What you are asked to do >>
Lines from the one containing "different favorite applications" through the final line of the entries below: reproduce them exactly, all of them and only them.

[Data excerpts Boundary: Start]

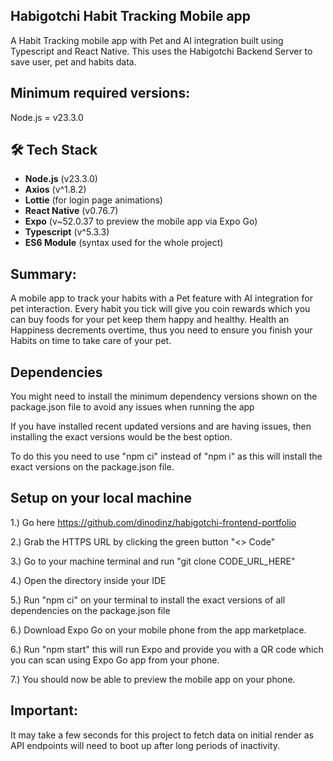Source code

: 
## Habigotchi Habit Tracking Mobile app 

A Habit Tracking mobile app with Pet and AI integration built using Typescript and React Native. This uses the Habigotchi Backend Server to save user, pet and habits data.

## Minimum required versions:

Node.js = v23.3.0

## 🛠 Tech Stack
- **Node.js** (v23.3.0)
- **Axios** (v^1.8.2)
- **Lottie** (for login page animations)
- **React Native** (v0.76.7)
- **Expo** (v~52.0.37 to preview the mobile app via Expo Go)
- **Typescript** (v^5.3.3)
- **ES6 Module** (syntax used for the whole project)

## Summary:

A mobile app to track your habits with a Pet feature with AI integration for pet interaction. Every habit you tick will give you coin rewards which you can buy foods for your pet keep them happy and healthy. Health an Happiness decrements overtime, thus you need to ensure you finish your Habits on time to take care of your pet.

## Dependencies

You might need to install the minimum dependency versions shown on the package.json file to avoid any issues when running the app

If you have installed recent updated versions and are having issues, then installing the exact versions would be the best option.

To do this you need to use "npm ci" instead of "npm i" as this will install the exact versions on the package.json file.

## Setup on your local machine

1.) Go here https://github.com/dinodinz/habigotchi-frontend-portfolio

2.) Grab the HTTPS URL by clicking the green button "<> Code"

3.) Go to your machine terminal and run "git clone CODE_URL_HERE"

4.) Open the directory inside your IDE

5.) Run "npm ci" on your terminal to install the exact versions of all dependencies on the package.json file

6.) Download Expo Go on your mobile phone from the app marketplace.

6.) Run "npm start" this will run Expo and provide you with a QR code which you can scan using Expo Go app from your phone.

7.) You should now be able to preview the mobile app on your phone.


## Important:
 It may take a few seconds for this project to fetch data on initial render as API endpoints will need to boot up after long periods of inactivity.

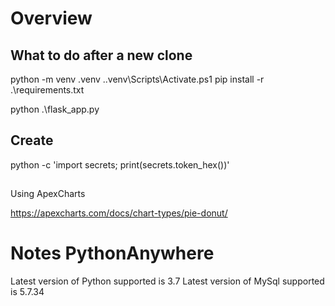 # Overview

## What to do after a new clone

python -m venv .venv
.\.venv\Scripts\Activate.ps1
pip install -r .\requirements.txt

python .\flask_app.py


## Create
python -c 'import secrets; print(secrets.token_hex())'

## 

Using ApexCharts

https://apexcharts.com/docs/chart-types/pie-donut/


# Notes PythonAnywhere

Latest version of Python supported is 3.7
Latest version of MySql  supported is 5.7.34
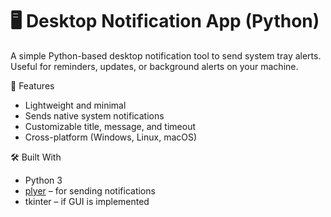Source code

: # 🖥️ Desktop Notification App (Python)

A simple Python-based desktop notification tool to send system tray alerts. Useful for reminders, updates, or background alerts on your machine.

📌 Features

* Lightweight and minimal
* Sends native system notifications
* Customizable title, message, and timeout
* Cross-platform (Windows, Linux, macOS)

🛠️ Built With

* Python 3
* [plyer](https://github.com/kivy/plyer) – for sending notifications
* tkinter – if GUI is implemented



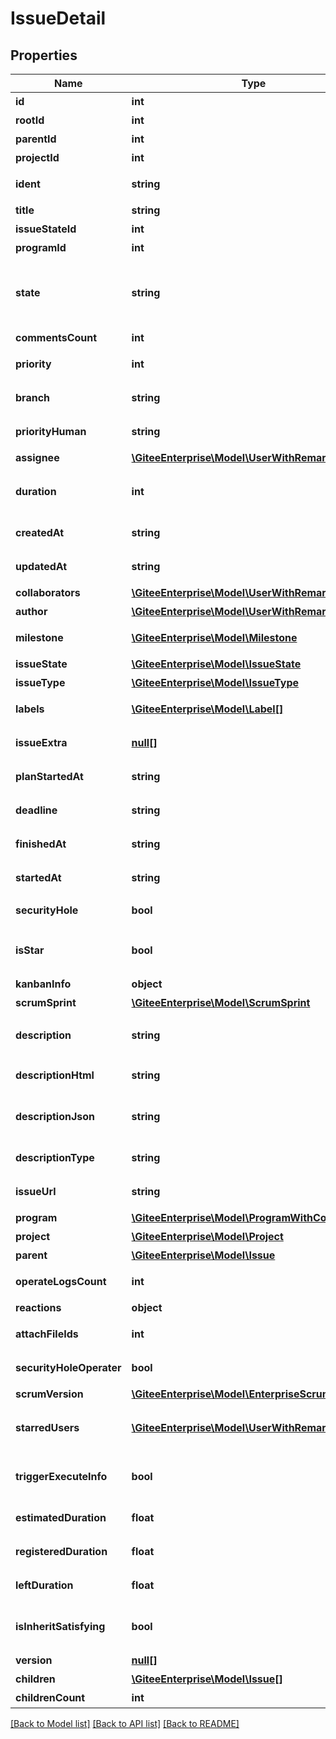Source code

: # IssueDetail

## Properties
Name | Type | Description | Notes
------------ | ------------- | ------------- | -------------
**id** | **int** | 任务 ID | [optional] 
**rootId** | **int** | 根结点 ID | [optional] 
**parentId** | **int** | 父任务 ID | [optional] 
**projectId** | **int** | 关联项目 ID | [optional] 
**ident** | **string** | 任务全局唯一标识符 | [optional] 
**title** | **string** | 任务标题 | [optional] 
**issueStateId** | **int** | 任务状态id | [optional] 
**programId** | **int** | 项目id | [optional] 
**state** | **string** | 任务状态标识符: open, progressing, closed, rejected | [optional] 
**commentsCount** | **int** | 评论数量 | [optional] 
**priority** | **int** | 优先级标识符 | [optional] 
**branch** | **string** | 关联的分支名 | [optional] 
**priorityHuman** | **string** | 优先级中文名称 | [optional] 
**assignee** | [**\GiteeEnterprise\Model\UserWithRemark**](UserWithRemark.md) | 任务负责人 | [optional] 
**duration** | **int** | 预计工时。（单位：分钟） | [optional] 
**createdAt** | **string** | 任务创建时间 | [optional] 
**updatedAt** | **string** | 任务更新时间 | [optional] 
**collaborators** | [**\GiteeEnterprise\Model\UserWithRemark[]**](UserWithRemark.md) | 任务协作者 | [optional] 
**author** | [**\GiteeEnterprise\Model\UserWithRemark**](UserWithRemark.md) | 任务创建者 | [optional] 
**milestone** | [**\GiteeEnterprise\Model\Milestone**](Milestone.md) | 关联的里程碑 | [optional] 
**issueState** | [**\GiteeEnterprise\Model\IssueState**](IssueState.md) | 任务状态 | [optional] 
**issueType** | [**\GiteeEnterprise\Model\IssueType**](IssueType.md) | 任务类型 | [optional] 
**labels** | [**\GiteeEnterprise\Model\Label[]**](Label.md) | 任务关联的标签 | [optional] 
**issueExtra** | [**null[]**](.md) | 任务自定义字段值 | [optional] 
**planStartedAt** | **string** | 计划开始时间 | [optional] 
**deadline** | **string** | 计划完成时间 | [optional] 
**finishedAt** | **string** | 实际完成时间 | [optional] 
**startedAt** | **string** | 实际开始时间 | [optional] 
**securityHole** | **bool** | 是否是私有Issue | [optional] 
**isStar** | **bool** | 当前用户是否收藏过此任务 | [optional] 
**kanbanInfo** | **object** | 所属看板 | [optional] 
**scrumSprint** | [**\GiteeEnterprise\Model\ScrumSprint**](ScrumSprint.md) | 关联迭代 | [optional] 
**description** | **string** | 任务内容(markdown 格式) | [optional] 
**descriptionHtml** | **string** | 任务内容(html 格式) | [optional] 
**descriptionJson** | **string** | 工作项 JSON 格式内容 | [optional] 
**descriptionType** | **string** | 工作项描述文本类型 | [optional] 
**issueUrl** | **string** | PC的任务详情链接 | [optional] 
**program** | [**\GiteeEnterprise\Model\ProgramWithComponents**](ProgramWithComponents.md) | 关联的项目 | [optional] 
**project** | [**\GiteeEnterprise\Model\Project**](Project.md) | 关联的仓库 | [optional] 
**parent** | [**\GiteeEnterprise\Model\Issue**](Issue.md) | 父级任务 | [optional] 
**operateLogsCount** | **int** | 操作日志的数量 | [optional] 
**reactions** | **object** | 表态 | [optional] 
**attachFileIds** | **int** | issue附件id列表 | [optional] 
**securityHoleOperater** | **bool** | 私有issue操作者 | [optional] 
**scrumVersion** | [**\GiteeEnterprise\Model\EnterpriseScrumVersion**](EnterpriseScrumVersion.md) | 关联版本 | [optional] 
**starredUsers** | [**\GiteeEnterprise\Model\UserWithRemark[]**](UserWithRemark.md) | 收藏了该任务的用户列表 | [optional] 
**triggerExecuteInfo** | **bool** | 是否有异步执行的触发器 | [optional] 
**estimatedDuration** | **float** | 预估工时(单位小时) | [optional] 
**registeredDuration** | **float** | 登记工时(单位小时) | [optional] 
**leftDuration** | **float** | 剩余工时(单位小时) | [optional] 
**isInheritSatisfying** | **bool** | 子工作项是否符合层级关系 | [optional] 
**version** | [**null[]**](.md) | 版本号集合 | [optional] 
**children** | [**\GiteeEnterprise\Model\Issue[]**](Issue.md) | 子任务 | [optional] 
**childrenCount** | **int** | 子任务数量 | [optional] 

[[Back to Model list]](../../README.md#documentation-for-models) [[Back to API list]](../../README.md#documentation-for-api-endpoints) [[Back to README]](../../README.md)


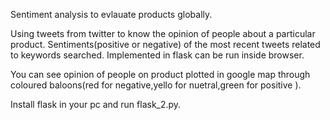 Sentiment analysis to evlauate products globally.

Using tweets from twitter to know the opinion of people about a particular product.
Sentiments(positive or negative) of the most recent tweets related to keywords searched.
Implemented in flask can be run inside browser.

You can see opinion of people on product plotted in google map through coloured baloons(red for negative,yello for nuetral,green for positive ).

Install flask in your pc and run flask_2.py.
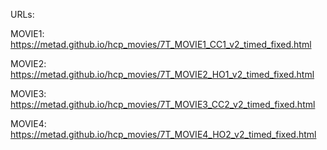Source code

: URLs:

MOVIE1: https://metad.github.io/hcp_movies/7T_MOVIE1_CC1_v2_timed_fixed.html

MOVIE2: https://metad.github.io/hcp_movies/7T_MOVIE2_HO1_v2_timed_fixed.html

MOVIE3: https://metad.github.io/hcp_movies/7T_MOVIE3_CC2_v2_timed_fixed.html

MOVIE4: https://metad.github.io/hcp_movies/7T_MOVIE4_HO2_v2_timed_fixed.html
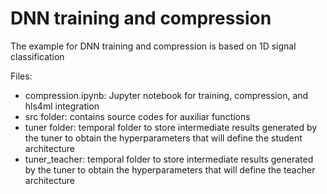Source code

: # DNN training and compression

The example for DNN training and compression is based on 1D signal classification

Files:
- compression.ipynb: Jupyter notebook for training, compression, and hls4ml integration
- src folder: contains source codes for auxiliar functions
- tuner folder: temporal folder to store intermediate results generated by the tuner to obtain the hyperparameters that will define the student architecture
- tuner_teacher: temporal folder to store intermediate results generated by the tuner to obtain the hyperparameters that will define the teacher architecture
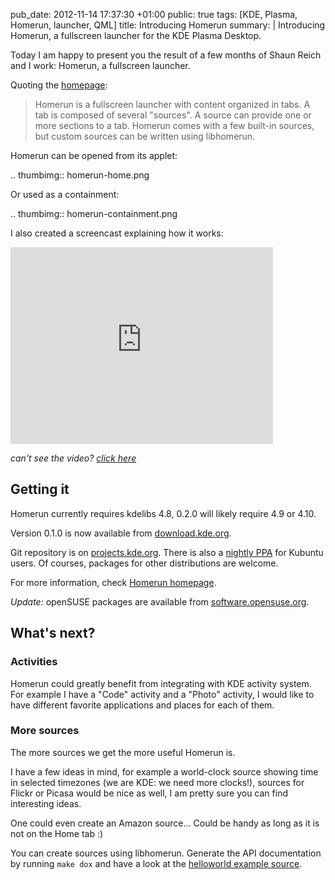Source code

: pub_date: 2012-11-14 17:37:30 +01:00
public: true
tags: [KDE, Plasma, Homerun, launcher, QML]
title: Introducing Homerun
summary: |
    Introducing Homerun, a fullscreen launcher for the KDE Plasma Desktop.

Today I am happy to present you the result of a few months of Shaun Reich and I
work: Homerun, a fullscreen launcher.

Quoting the [homepage](http://userbase.kde.org/Homerun):

> Homerun is a fullscreen launcher with content organized in tabs. A tab is
> composed of several "sources". A source can provide one or more sections to a
> tab. Homerun comes with a few built-in sources, but custom sources can be
> written using libhomerun.

Homerun can be opened from its applet:

.. thumbimg:: homerun-home.png

Or used as a containment:

.. thumbimg:: homerun-containment.png

I also created a screencast explaining how it works:

<iframe width="420" height="315" src="http://www.youtube.com/embed/6WcllgzepRY" frameborder="0" allowfullscreen></iframe>

_can't see the video? [click here](https://www.youtube.com/watch?v=6WcllgzepRY)_

## Getting it

Homerun currently requires kdelibs 4.8, 0.2.0 will likely require 4.9 or 4.10.

Version 0.1.0 is now available from [download.kde.org](http://download.kde.org/unstable/homerun/src/homerun-0.1.0.tar.bz2).

Git repository is on [projects.kde.org](https://projects.kde.org/projects/playground/base/homerun/repository).
There is also a [nightly
PPA](https://launchpad.net/~blue-shell/+archive/homerun) for Kubuntu users.
Of courses, packages for other distributions are welcome.

For more information, check [Homerun homepage](http://userbase.kde.org/Homerun).

*Update:* openSUSE packages are available from [software.opensuse.org](http://software.opensuse.org/package/homerun).

## What's next?

### Activities

Homerun could greatly benefit from integrating with KDE activity system. For
example I have a "Code" activity and a "Photo" activity, I would like to have
different favorite applications and places for each of them.

### More sources

The more sources we get the more useful Homerun is.

I have a few ideas in mind, for example a world-clock source showing time in
selected timezones (we are KDE: we need more clocks!), sources for Flickr or
Picasa would be nice as well, I am pretty sure you can find interesting ideas.

One could even create an Amazon source... Could be handy as long as it is not on
the Home tab :)

You can create sources using libhomerun. Generate the API documentation by
running `make dox` and have a look at the [helloworld example
source](https://projects.kde.org/projects/playground/base/homerun/repository/show/devdoc/helloworld?rev=homerun%2F0.1).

[Data excerpts Boundary: End]

Answer box >>
different favorite applications and places for each of them.

### More sources

The more sources we get the more useful Homerun is.

I have a few ideas in mind, for example a world-clock source showing time in
selected timezones (we are KDE: we need more clocks!), sources for Flickr or
Picasa would be nice as well, I am pretty sure you can find interesting ideas.

One could even create an Amazon source... Could be handy as long as it is not on
the Home tab :)

You can create sources using libhomerun. Generate the API documentation by
running `make dox` and have a look at the [helloworld example
source](https://projects.kde.org/projects/playground/base/homerun/repository/show/devdoc/helloworld?rev=homerun%2F0.1).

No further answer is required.